Stevens was criticized that the twisting route was laid out to benefit his iron furnace. Hoch points out that Stevens owned three iron furnaces at different times. Two were in the Caledonia area, and one was near Fairfield. The Tapeworm route ran through the Maria Furnace property near Fairfield. However, that furnace ceased operation in 1837.
Bradley Hoch, author of Thaddeus Stevens in Gettysburg: The Making of an Abolitionist, says that Stevens would have benefitted from the railroad, but it would have been in the same way that any business near the track would have. Transportation costs would have been lowered for those businesses, and they would have become more competitive with other businesses that were located near transportation lines.
The end of the Tapeworm
In 1838, Democrats took control of the state legislature in a bitterly contested election that saw armed Democrats marching on the state house. Stevens found himself in the minority party and lost much of his support for the railroad.

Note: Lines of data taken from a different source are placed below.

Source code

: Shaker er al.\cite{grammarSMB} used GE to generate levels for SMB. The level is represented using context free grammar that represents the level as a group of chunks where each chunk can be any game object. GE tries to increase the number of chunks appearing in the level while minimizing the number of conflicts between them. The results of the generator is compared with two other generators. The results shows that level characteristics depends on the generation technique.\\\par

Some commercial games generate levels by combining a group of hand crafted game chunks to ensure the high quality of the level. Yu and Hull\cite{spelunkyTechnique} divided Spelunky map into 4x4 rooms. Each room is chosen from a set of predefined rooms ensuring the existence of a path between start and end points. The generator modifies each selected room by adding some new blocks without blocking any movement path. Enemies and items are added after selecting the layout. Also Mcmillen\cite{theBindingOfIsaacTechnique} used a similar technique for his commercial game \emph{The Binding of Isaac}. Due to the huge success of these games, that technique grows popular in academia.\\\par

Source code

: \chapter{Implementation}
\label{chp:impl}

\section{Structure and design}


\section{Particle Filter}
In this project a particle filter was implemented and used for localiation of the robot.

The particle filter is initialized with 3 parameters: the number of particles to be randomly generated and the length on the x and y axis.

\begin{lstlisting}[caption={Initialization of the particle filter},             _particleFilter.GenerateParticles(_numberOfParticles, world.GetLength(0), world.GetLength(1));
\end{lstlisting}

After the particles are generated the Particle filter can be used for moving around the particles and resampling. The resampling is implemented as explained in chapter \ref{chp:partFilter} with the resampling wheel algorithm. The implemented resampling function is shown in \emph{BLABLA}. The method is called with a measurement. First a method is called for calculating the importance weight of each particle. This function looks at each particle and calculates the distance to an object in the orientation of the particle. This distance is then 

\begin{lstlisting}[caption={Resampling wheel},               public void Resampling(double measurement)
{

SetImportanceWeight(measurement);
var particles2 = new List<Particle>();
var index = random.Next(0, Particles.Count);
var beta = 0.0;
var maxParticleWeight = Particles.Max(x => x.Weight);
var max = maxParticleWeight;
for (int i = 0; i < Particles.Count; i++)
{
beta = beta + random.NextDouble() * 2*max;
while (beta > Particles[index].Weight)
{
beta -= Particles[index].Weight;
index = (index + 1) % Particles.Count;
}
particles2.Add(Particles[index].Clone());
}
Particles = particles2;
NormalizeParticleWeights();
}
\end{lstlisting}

“Laborers and masons picked up their tools and walked away from the Steven’s only partially built line, leaving embankments, cuts and fills, and bridges unfinished,” according to ExplorePAHistory.com.
Stevens, as a Canal Commissioner, had also authorized the government to spend much more than budgeted for the project. The 63-mile line had been estimated to cost $750,000 to survey and grade and $400,000 to lay track.
“Pennsylvania spent $750,000 on the initial miles of grading and never laid an inch of track,” Hoch said.
The final cost was $766,127 with very little to show for the expenditure.
When the property was offered for sale in 1842, no buyers came forward. It wasn’t until 1853 that the Western Maryland Railroad took over the property, and they didn’t do anything with it until 1885 when a line using much of the Tapeworm route was built to Ortanna and then Highfield, Maryland.
“I searched, but I could not find any evidence that any money changed hands when the Western Maryland Railroad took over the property,” Hoch said. “It looks like they may have been given it.”
Stevens eventually overcame the stain the Tapeworm had on his reputation. He was elected to Congress in 1849 where he began to earn a national reputation. However, even as a congressman, he was a consistent supporter of railroads.
The Underground Railroad and the Tapeworm
Although the Tapeworm Railroad was never built, Hoch said there is evidence that the graded route “may have acted as a trail or guide for the Underground Railroad.”
He was given a tour years ago of some of the houses that would have been near the Tapeworm had it been built. Inside these homes, he was shown hidden rooms where slaves traveling on the Underground Railroad could have hidden.
Today, there are still remnants of the railroad that can be seen in Adams County. Perhaps the best known is the McPherson Ridge railway cut, which was the location of some of the first day’s fighting during the Battle of Gettysburg. Other artifacts that remain are a single-arch bridge over Toms Creek near Iron Springs, a viaduct at Virginia Mills, a cut near Marsh Creek, a railbed near Willoughby Run, and the Seminary Ridge railway cut.